Ed Kashi; Recording The Human Experience

It is the daily life of schools, churches, education, home life, and street life that draws Ed Kashi. Looking at his photographs we are strongly aware of the man behind the camera, a man with strong questions and feelings about a place and its people.

Currently published worldwide, one of his best-known works includes a recent publication, Aging in America: The Years Ahead. The photographs, taken over a seven-year period, speak of the expansion in the population of older Americans. Other notable series show the life of Jewish settlers on the West Bank in Israel and of the Protestant Loyalist community in Ireland as well as an extensive coverage of the Kurds through their plight in Iraq, Iran, Turkey, Syria, Lebanon, Germany, and London after the genocidal campaigns waged against them by Saddam Hussein from 1975-1991.

Since he retired, Lenard Walker, 68, can finally live his dream of the professional rodeo thanks to the NSPRA (National Senior Pro Rodeo Association). His wife runs a concession booth on the side at rodeo events.
All Photos © 2005, Ed Kashi, All Rights Reserved

In the series on Jewish settlers living on the West Bank Kashi photographed a man bearing a rifle as he sits guard on a stone wall. The cold starkness of the scene is unsettling, the photographer's powerful images giving a voice to the 400 Jews trying to maintain and rebuild a 2000-year-old heritage and the thousands of Arabs unwilling to relinquish the land.

For the major documentary on the Protestants in Ireland, which was three years in the making, Kashi received an NEA grant, enabling him to self-publish the book, The Protestants: No Surrender.

The story of the Kurds became a National Geographic cover story and when it first appeared in Turkey, all of the issues were confiscated and the media banned from the courts.
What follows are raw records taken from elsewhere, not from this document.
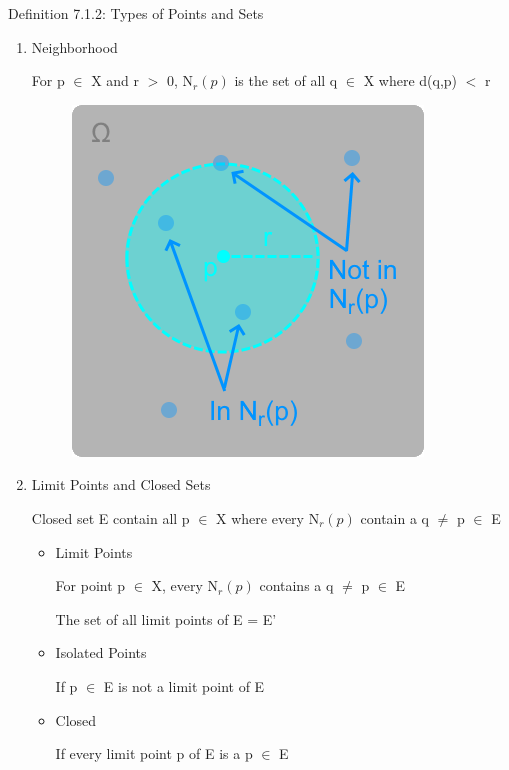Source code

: { \color{blue} Definition 7.1.2: Types of Points and Sets } 
	\begin{enumerate}[label=(\alph*), leftmargin=2cm, itemsep=0.1cm]
		\item {\color{lblue} Neighborhood}

			\qquad For p $\in$ X and r $>$ 0, N$_r(p)$ is the set of all q $\in$ X
			where d(q,p) $<$ r

			\begin{figure}[h]
				\centering
				\includegraphics[scale=0.45]{Images/7.1.2a.png}
			\end{figure}

		\item {\color{lblue} Limit Points and Closed Sets}

			\hspace{0.1cm} Closed set E contain all p $\in$ X where every N$_r(p)$ contain
			a q $\neq$ p $\in$ E

			\begin{itemize}[leftmargin=1cm, itemsep=0.1cm]
				\item Limit Points 

					\qquad For point p $\in$ X, every N$_r(p)$ contains a
					q $\neq$ p $\in$ E

					\qquad The set of all limit points of E = E'
				
				\item Isolated Points

					\qquad If p $\in$ E is not a limit point of E

				\item Closed

					\qquad If every limit point p of E is a p $\in$ E
			\end{itemize}


\end{enumerate}

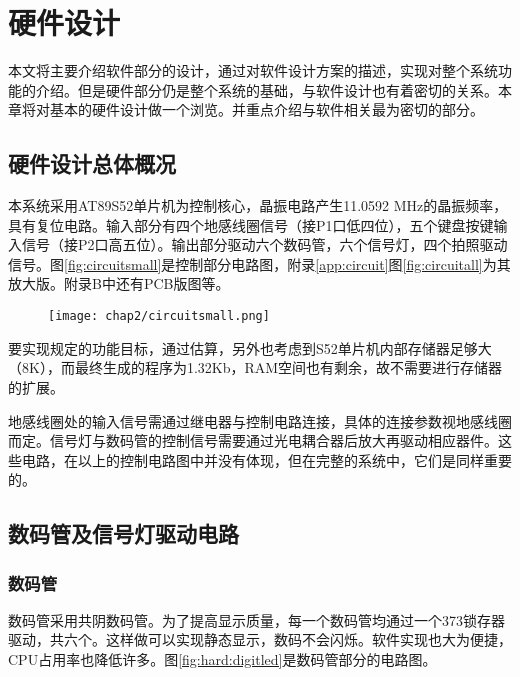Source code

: 

\chapter{硬件设计}
\label{chap:hardware}
	本文将主要介绍软件部分的设计，通过对软件设计方案的描述，实现对整个系统功能的介绍。但是硬件部分仍是整个系统的基础，与软件设计也有着密切的关系。本章将对基本的硬件设计做一个浏览。并重点介绍与软件相关最为密切的部分。
\section{硬件设计总体概况}
	本系统采用AT89S52单片机为控制核心，晶振电路产生11.0592 MHz的晶振频率，具有复位电路。输入部分有四个地感线圈信号（接P1口低四位），五个键盘按键输入信号（接P2口高五位）。输出部分驱动六个数码管，六个信号灯，四个拍照驱动信号。图\ref{fig:circuitsmall}是控制部分电路图，附录\ref{app:circuit}图\ref{fig:circuitall}为其放大版。附录B中还有PCB版图等。
	
\begin{figure}[!tbh]
  \centering
  \texttt{[image: chap2/circuitsmall.png]}
\end{figure}
	要实现规定的功能目标，通过估算，另外也考虑到S52单片机内部存储器足够大（8K），而最终生成的程序为1.32Kb，RAM空间也有剩余，故不需要进行存储器的扩展。
	
	地感线圈处的输入信号需通过继电器与控制电路连接，具体的连接参数视地感线圈而定。信号灯与数码管的控制信号需要通过光电耦合器后放大再驱动相应器件。这些电路，在以上的控制电路图中并没有体现，但在完整的系统中，它们是同样重要的。
	
\section{数码管及信号灯驱动电路}
	
	\subsection{数码管}
	数码管采用共阴数码管。为了提高显示质量，每一个数码管均通过一个373锁存器驱动，共六个。这样做可以实现静态显示，数码不会闪烁。软件实现也大为便捷，CPU占用率也降低许多。图\ref{fig:hard:digitled}是数码管部分的电路图。
	
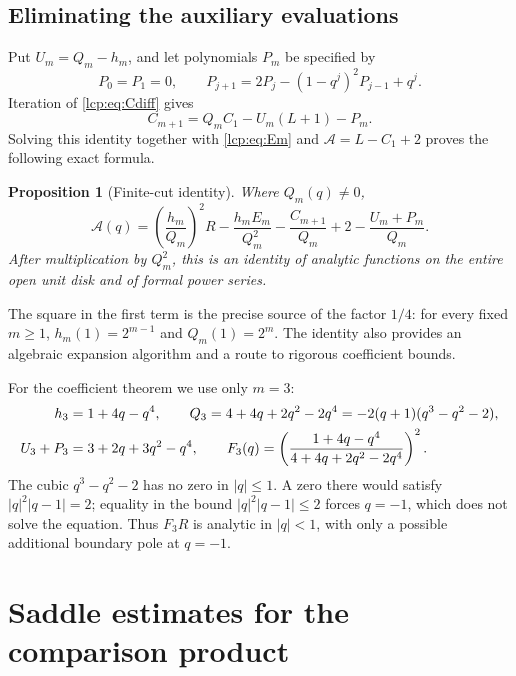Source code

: \documentclass[11pt]{article}
\numberwithin{equation}{section}
\newtheorem{proposition}[theorem]{Proposition}
\theoremstyle{definition}\newtheorem{definition}[theorem]{Definition}
\theoremstyle{remark}\newtheorem{remark}[theorem]{Remark}
\newcommand{\Acal}{\mathcal A}
\begin{document}
\subsection{Eliminating the auxiliary evaluations}
Put $U_m=Q_m-h_m$, and let polynomials $P_m$ be specified by
\[
 P_0=P_1=0,\qquad
 P_{j+1}=2P_j-(1-q^j)^2P_{j-1}+q^j.
\]
Iteration of \eqref{lcp:eq:Cdiff} gives
\[
 C_{m+1}=Q_mC_1-U_m(L+1)-P_m.
\]
Solving this identity together with \eqref{lcp:eq:Em} and
$\Acal=L-C_1+2$ proves the following exact formula.

\begin{proposition}[Finite-cut identity]\label{lcp:prop:cut}
Where $Q_m(q)\ne0$,
\begin{equation}\label{lcp:eq:cut}
 \Acal(q)=\left(\frac{h_m}{Q_m}\right)^2R
 -\frac{h_mE_m}{Q_m^2}-\frac{C_{m+1}}{Q_m}
 +2-\frac{U_m+P_m}{Q_m}.
\end{equation}
After multiplication by $Q_m^2$, this is an identity of analytic
functions on the entire open unit disk and of formal power series.
\end{proposition}

The square in the first term is the precise source of the factor $1/4$:
for every fixed $m\ge1$, $h_m(1)=2^{m-1}$ and $Q_m(1)=2^m$.
The identity also provides an algebraic expansion algorithm and a
route to rigorous coefficient bounds.

For the coefficient theorem we use only $m=3$:
\begin{align}\label{lcp:eq:thirdcut}
 h_3&=1+4q-q^4,\qquad
 Q_3=4+4q+2q^2-2q^4
      =-2(q+1)(q^3-q^2-2),\notag\\
 U_3+P_3&=3+2q+3q^2-q^4,\qquad
 F_3(q)=\left(\frac{1+4q-q^4}{4+4q+2q^2-2q^4}\right)^2.
\end{align}
The cubic $q^3-q^2-2$ has no zero in $|q|\le1$.
A zero there would satisfy $|q|^2|q-1|=2$; equality in the bound
$|q|^2|q-1|\le2$ forces $q=-1$, which does not solve the equation.
Thus $F_3R$ is analytic in $|q|<1$, with only a possible additional
boundary pole at $q=-1$.

\section{Saddle estimates for the comparison product}\label{lcp:sec:saddle}
\end{document}
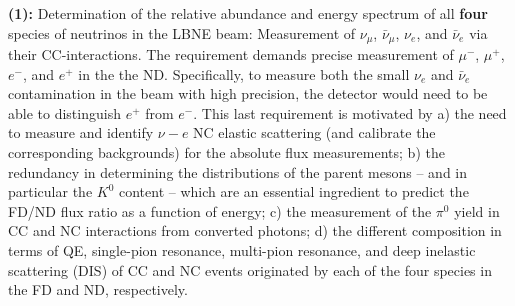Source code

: \vspace{0.25cm} 
\noindent
{\bf (1):}  Determination of the relative abundance and 
energy spectrum of all  {\bf four} species of neutrinos in the LBNE beam: Measurement of 
$\nu_\mu$, $\bar \nu_\mu$, $\nu_e$, and $\bar \nu_e$ via their  CC-interactions.  
The requirement demands precise measurement of $\mu^-$, $\mu^+$, $e^-$, and $e^+$ in the 
the ND. Specifically, to measure both the small $\nu_e$ and $\bar \nu_e$ contamination in the beam with high precision, 
the detector would need to be able to distinguish $e^+$  from $e^-$. 
This last requirement is motivated by a) the need to measure and identify $\nu - e$ NC elastic scattering (and calibrate 
the corresponding backgrounds) for the absolute flux measurements; b) the redundancy in determining the distributions 
of the parent mesons -- and in particular the $K^0$ content -- which are an essential ingredient to predict 
the FD/ND flux ratio as a function of energy; c) the measurement of the $\pi^0$ yield in CC and NC interactions 
from converted photons; d) the different composition in terms of QE, single-pion resonance, multi-pion resonance, and deep inelastic scattering (DIS) of CC and NC events originated by each of the four species in the FD and ND, respectively. 



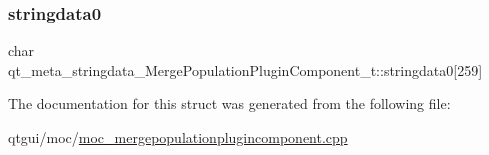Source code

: \subsubsection{\texorpdfstring{stringdata0}{stringdata0}}
{\footnotesize\ttfamily char qt\+\_\+meta\+\_\+stringdata\+\_\+\+Merge\+Population\+Plugin\+Component\+\_\+t\+::stringdata0\mbox{[}259\mbox{]}}



The documentation for this struct was generated from the following file\+:\begin{DoxyCompactItemize}
\item 
qtgui/moc/\mbox{\hyperlink{moc__mergepopulationplugincomponent_8cpp}{moc\+\_\+mergepopulationplugincomponent.\+cpp}}\end{DoxyCompactItemize}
One outstanding image shows a Kurdish woman standing trial in a terrorist court in Turkey, the woman's face reflecting the broader implication of what was taking place as she solemnly stands accused of being a member of the PKK, the Kurdistan Worker's Party. "For me that picture continues to stand out and resonate because of the pride she displays," Kashi says, "and I would like to believe she inspires peoples' interest to learn more."

US troops on Operation Valiant Guardian in Afghanistan, on the hunt for Al-Qaeda and Taliban, do house to house and hut to hut searches in the village of Loy Kariz, near Spin Boldak.

Returning To The Scene
Along with his need for communication there is for Kashi a repetitive idea of coming back to tell a story by looking at a group of people that in some way represent a social or political issue of our time. In the Aging in America series one of his most poignant images shows a dying woman in West Virginia. The message is about family and about dignity at the end of a life. The image is from the Hospice section, which was part of a story within the aging project.
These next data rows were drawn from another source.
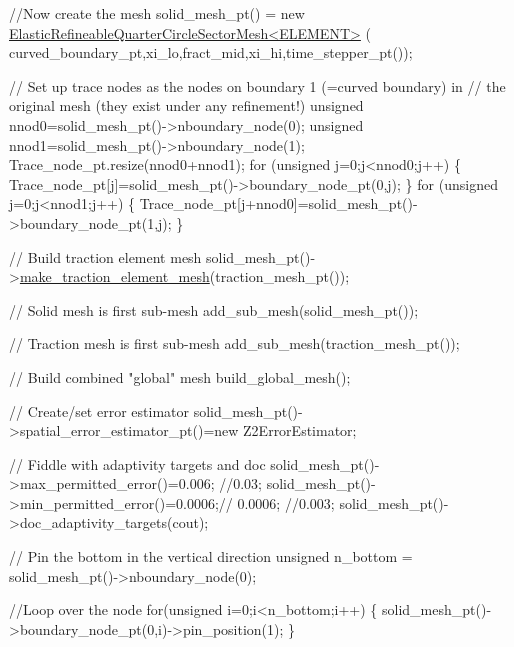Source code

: \begin{DoxyCodeInclude}
 \textcolor{comment}{//Now create the mesh}
 solid\_mesh\_pt() = \textcolor{keyword}{new} \hyperlink{classElasticRefineableQuarterCircleSectorMesh}{ElasticRefineableQuarterCircleSectorMesh<ELEMENT>}
      (
  curved\_boundary\_pt,xi\_lo,fract\_mid,xi\_hi,time\_stepper\_pt());

 \textcolor{comment}{// Set up trace nodes as the nodes on boundary 1 (=curved boundary) in }
 \textcolor{comment}{// the original mesh (they exist under any refinement!) }
 \textcolor{keywordtype}{unsigned} nnod0=solid\_mesh\_pt()->nboundary\_node(0);
 \textcolor{keywordtype}{unsigned} nnod1=solid\_mesh\_pt()->nboundary\_node(1);
 Trace\_node\_pt.resize(nnod0+nnod1);
 \textcolor{keywordflow}{for} (\textcolor{keywordtype}{unsigned} j=0;j<nnod0;j++)
  \{
   Trace\_node\_pt[j]=solid\_mesh\_pt()->boundary\_node\_pt(0,j);
  \}
 \textcolor{keywordflow}{for} (\textcolor{keywordtype}{unsigned} j=0;j<nnod1;j++)
  \{
   Trace\_node\_pt[j+nnod0]=solid\_mesh\_pt()->boundary\_node\_pt(1,j);
  \}

 \textcolor{comment}{// Build traction element mesh}
 solid\_mesh\_pt()->\hyperlink{classElasticRefineableQuarterCircleSectorMesh_ad9734ea7aee2141079544bb782d3ace1}{make\_traction\_element\_mesh}(traction\_mesh\_pt());
 
 \textcolor{comment}{// Solid mesh is first sub-mesh}
 add\_sub\_mesh(solid\_mesh\_pt());

 \textcolor{comment}{// Traction mesh is first sub-mesh}
 add\_sub\_mesh(traction\_mesh\_pt());

 \textcolor{comment}{// Build combined "global" mesh}
 build\_global\_mesh();


 \textcolor{comment}{// Create/set error estimator}
 solid\_mesh\_pt()->spatial\_error\_estimator\_pt()=\textcolor{keyword}{new} Z2ErrorEstimator;
  
 \textcolor{comment}{// Fiddle with adaptivity targets and doc}
 solid\_mesh\_pt()->max\_permitted\_error()=0.006; \textcolor{comment}{//0.03;}
 solid\_mesh\_pt()->min\_permitted\_error()=0.0006;\textcolor{comment}{// 0.0006; //0.003;}
 solid\_mesh\_pt()->doc\_adaptivity\_targets(cout);

 \textcolor{comment}{// Pin the bottom in the vertical direction}
 \textcolor{keywordtype}{unsigned} n\_bottom = solid\_mesh\_pt()->nboundary\_node(0);

 \textcolor{comment}{//Loop over the node}
 \textcolor{keywordflow}{for}(\textcolor{keywordtype}{unsigned} i=0;i<n\_bottom;i++)
  \{
   solid\_mesh\_pt()->boundary\_node\_pt(0,i)->pin\_position(1);
  \}


\end{DoxyCodeInclude}
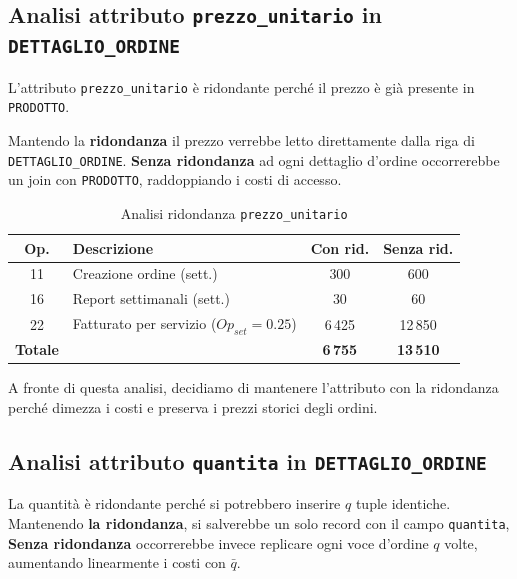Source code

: \documentclass[a4paper,12pt]{report}
\begin{document}
\subsection{Analisi attributo \texttt{prezzo\_unitario} in \texttt{DETTAGLIO\_ORDINE}}
L’attributo \texttt{prezzo\_unitario} è ridondante perché il prezzo è già presente in \newline \texttt{PRODOTTO}.

Mantendo la \textbf{ridondanza} il prezzo verrebbe letto direttamente dalla riga di \newline \texttt{DETTAGLIO\_ORDINE}.
\textbf{Senza ridondanza} ad ogni dettaglio d’ordine occorrerebbe un join con \texttt{PRODOTTO}, raddoppiando
i costi di accesso.

\begin{table}[H]
	\centering
	\small
	\begin{tabular}{|c|l|c|c|}
		\hline
		\rowcolor{gray!20}
		\textbf{Op.}    & \textbf{Descrizione}                     & \textbf{Con rid.} & \textbf{Senza rid.} \\
		\hline
		11              & Creazione ordine (sett.)                 & 300               & 600                 \\
		16              & Report settimanali (sett.)               & 30                & 60                  \\
		22              & Fatturato per servizio ($Op_{set}=0.25$) & 6\,425            & 12\,850             \\
		\hline
		\textbf{Totale} &                                          & \textbf{6\,755}   & \textbf{13\,510}    \\
		\hline
	\end{tabular}
	\caption{Analisi ridondanza \texttt{prezzo\_unitario}}
\end{table}

\noindent
A fronte di questa analisi, decidiamo di mantenere l’attributo con la ridondanza perché dimezza i costi e preserva i prezzi storici degli ordini.

\subsection{Analisi attributo \texttt{quantita} in \texttt{DETTAGLIO\_ORDINE}}
La quantità è ridondante perché si potrebbero inserire $q$ tuple identiche.
Mantenendo \textbf{la ridondanza}, si salverebbe un solo record con il campo \texttt{quantita},
\textbf{Senza ridondanza} occorrerebbe invece replicare ogni voce d’ordine $q$ volte, aumentando linearmente i costi con $\bar{q}$.
\end{document}
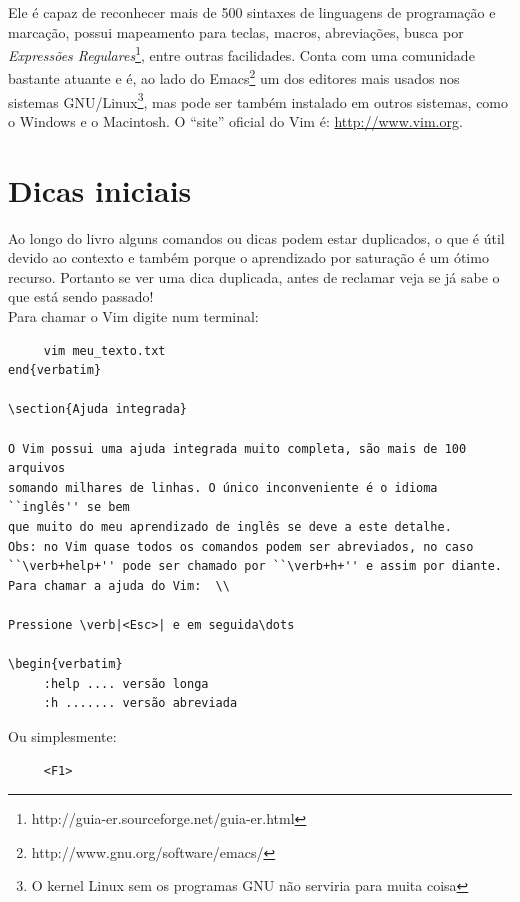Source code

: \documentclass[10pt,a4paper,openany]{book}
\begin{document}
Ele é capaz de reconhecer mais de 500 sintaxes de linguagens de programação e
marcação, possui mapeamento para teclas, macros, abreviações, busca por
{\em{Expressões Regulares}}\footnote{http://guia-er.sourceforge.net/guia-er.html},
entre outras facilidades. Conta com uma comunidade bastante atuante e é, ao
lado do Emacs\footnote{http://www.gnu.org/software/emacs/} um dos editores mais
usados nos sistemas GNU/Linux\footnote{O kernel Linux sem os programas GNU não serviria para muita coisa},
mas pode ser também instalado em outros sistemas,
como o Windows e o Macintosh.  O ``site'' oficial do Vim é:
\url{http://www.vim.org}.


\section{Dicas iniciais}\label{Dicas iniciais}

Ao longo do livro alguns comandos ou dicas podem estar duplicados, o que
é útil devido ao contexto e também porque o aprendizado por saturação
é um ótimo recurso. Portanto se ver uma dica duplicada, antes de
reclamar veja se já sabe o que está sendo passado! \\

Para chamar o Vim digite num terminal:

\begin{verbatim}
     vim meu_texto.txt
end{verbatim}

\section{Ajuda integrada}

O Vim possui uma ajuda integrada muito completa, são mais de 100 arquivos
somando milhares de linhas. O único inconveniente é o idioma ``inglês'' se bem
que muito do meu aprendizado de inglês se deve a este detalhe.
Obs: no Vim quase todos os comandos podem ser abreviados, no caso
``\verb+help+'' pode ser chamado por ``\verb+h+'' e assim por diante.
Para chamar a ajuda do Vim:  \\

Pressione \verb|<Esc>| e em seguida\dots

\begin{verbatim}
     :help .... versão longa
     :h ....... versão abreviada
\end{verbatim}

Ou simplesmente:

\begin{verbatim}
     <F1>
\end{verbatim}
\end{document}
"It was the second visit I had made to photograph a family reunion and Maxine passed in the middle of that week," Kashi recalls. "The image shows the concerned family surrounding the dying woman, a tender and sad moment as she lies surrounded by her loved ones." The documentary on aging in West Virginia took second place in the World Press Competition in 2001.

Kashi works with a lot of heart. He is not a rapacious journalist and there are many times he makes the decision not to photograph rather than cause discomfort or intrude upon his subject.

Then there are the periods when Kashi switches his role to photojournalist. "I become an adrenaline junkie," he admits, referring to his work in war zones, such as on one recent assignment from the New York Times last year to travel with the troops in Afghanistan hunting for Al-Qaeda and searching the villages for weapons, enemy safe houses and Al-Qaeda or Taliban operations. That same year he traveled the deserts of Kuwait, documenting the miles of digital satellite systems, Ethernet cables, and computer terminals that monitor the battlefield networks.

A man selling snacks along the Turkish roadside. Kurdish life in Turkey.

The Image As Collective Memory
Kashi's hope is that when people look at these photographs they will see the humanity and the things they do not know about in a powerful and humanistic way, or in a new light. "My work is about contributing to our collective memory and that is what is so beautiful about photography. We can contribute to the collective memory of our family, our community, our nation, or ultimately to the world.

"We are living in a dark time now," he says, as he speaks of his most recent trip to Iraq where he covered a story on the Iraqi police force. "It is important that we learn and understand the issues the rest of the world is dealing with, the things people are going through. My camera is not some palette to use and make art with," he says. "What is happening is very real as we learned on 9/11 and it can come back to roost on our doorstep."

Kurdish woman stands trial in Diyarbakir, Turkey.

Sources Of Inspiration
Kashi refers to the work of his inspiration, Charles Moore, who created a body of work during the Civil Rights Movement and who is a lesson in terms of Kashi's own purpose and intention. Many of Kashi's works are the offspring of Bresson, Brassai, and Kertesz with their whimsy and poeticism. But those who loom above him constantly are Sebastião Selgado, Eugene Richards, Gilles Peress, and Jim Nachtwey, "all of whom," he says, "have that great, powerful esthetic that is connected like a laser beam to their content. This is what makes great art--when the esthetic and the content is meaningful and says something."